Kenneth Simons began working for Green Bay as a carman in 1974. In 1977, he was elected Financial Secretary of Lodge 6779 of BRC and has been active in the union ever since. As of June 1992, he served as Local Chairman of the Lodge while he continued to work as a carman for Green Bay. His duties as Chairman included policing Green Bay’s compliance with BRC’s collective bargaining agreement, representing union members who had been disciplined by Green Bay, and assisting as the liaison between the union members and Dennis Dilley, the General Chairman of the Milwaukee Joint Protective Board.

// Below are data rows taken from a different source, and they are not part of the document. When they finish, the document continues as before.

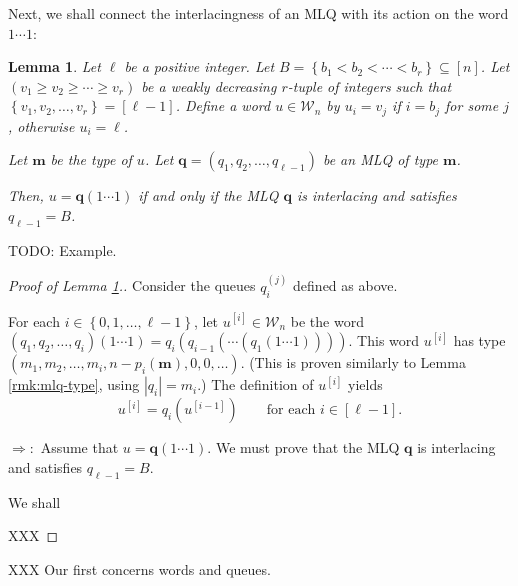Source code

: \documentclass[reqno]{amsart}%
\newcommand{\0}{\phantom{c}}
\theoremstyle{plain}
\newtheorem{lemma}[thm]{Lemma}
\theoremstyle{definition}
\numberwithin{equation}{section}
\begin{document}
Next, we shall connect the interlacingness of an MLQ with its action on the
word $1\cdots1$:

\begin{lemma}
\label{lem:determinant_form.interl-act}Let $\ell$ be a positive integer. Let
$B=\left\{  b_{1}<b_{2}<\cdots<b_{r}\right\}  \subseteq\left[  n\right]  $.
Let $\left(  v_{1}\geq v_{2}\geq\dotsm\geq v_{r}\right)  $ be a weakly
decreasing $r$-tuple of integers such that $\left\{  v_{1},v_{2},\ldots
,v_{r}\right\}  =\left[  \ell-1\right]  $. Define a word $u\in\mathcal{W}_{n}$
by $u_{i}=v_{j}$ if $i=b_{j}$ for some $j$, otherwise $u_{i}=\ell$.

Let $\mathbf{m}$ be the type of $u$. Let $\mathbf{q}=\left(  q_{1}%
,q_{2},\ldots,q_{\ell-1}\right)  $ be an MLQ of type $\mathbf{m}$.

Then, $u=\mathbf{q}\left(  1\cdots1\right)  $ if and only if the MLQ
$\mathbf{q}$ is interlacing and satisfies $q_{\ell-1}=B$.
\end{lemma}

TODO: Example.

\begin{proof}
[Proof of Lemma \ref{lem:determinant_form.interl-act}.]Consider the queues
$q_{i}^{\left(  j\right)  }$ defined as above.

For each $i\in\left\{  0,1,\ldots,\ell-1\right\}  $, let $u^{\left[  i\right]
}\in\mathcal{W}_{n}$ be the word $\left(  q_{1},q_{2},\ldots,q_{i}\right)
\left(  1\cdots1\right)  =q_{i}\left(  q_{i-1}\left(  \cdots\left(
q_{1}\left(  1\cdots1\right)  \right)  \right)  \right)  $. This word
$u^{\left[  i\right]  }$ has type $\left(  m_{1},m_{2},\ldots,m_{i}%
,n-p_{i}\left(  \mathbf{m}\right)  ,0,0,\ldots\right)  $. (This is proven
similarly to Lemma \ref{rmk:mlq-type}, using $\left\vert q_{i}\right\vert
=m_{i}$.) The definition of $u^{\left[  i\right]  }$ yields%
\begin{equation}
u^{\left[  i\right]  }=q_{i}\left(  u^{\left[  i-1\right]  }\right)
\qquad\text{for each }i\in\left[  \ell-1\right]
.\label{pf.lem:determinant_form.interl-act.rec}%
\end{equation}


$\Longrightarrow:$ Assume that $u=\mathbf{q}\left(  1\cdots1\right)  $. We
must prove that the MLQ $\mathbf{q}$ is interlacing and satisfies $q_{\ell
-1}=B$.

We shall

XXX
\end{proof}

XXX Our first concerns words and queues.
\end{document}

At the present time, there are thirteen members of Local 6779, including Mr. Si-mons. Mr. Simons and another employee work in Wisconsin Rapids, Wisconsin. The remaining union members work in Green Bay, Wisconsin. When one of the Wisconsin Rapids carmen wishes to take a scheduled leave of absence, Green Bay Railroad must arrange to have a replacement come over from Green Bay, Wisconsin to cover for the missing employee.

Under the terms of the collective bargaining agreement between Green Bay and BRC, Mr. Simons was permitted to take occasional days off from his employment, without pay, to conduct union business. In the past, he took time off to attend BRC conventions, testify at hearings, and otherwise represent Lodge 6779’s interests as its chairman. When a Green bay employee wished to take the day off to attend a union function, it was customary for that employee or another union member to notify the company orally the day before or the day of the intended absence. Mr. Simons always complied with this custom and, pri- or to May 19, 1992, had never had any difficulties with Green Bay’s management in this respect.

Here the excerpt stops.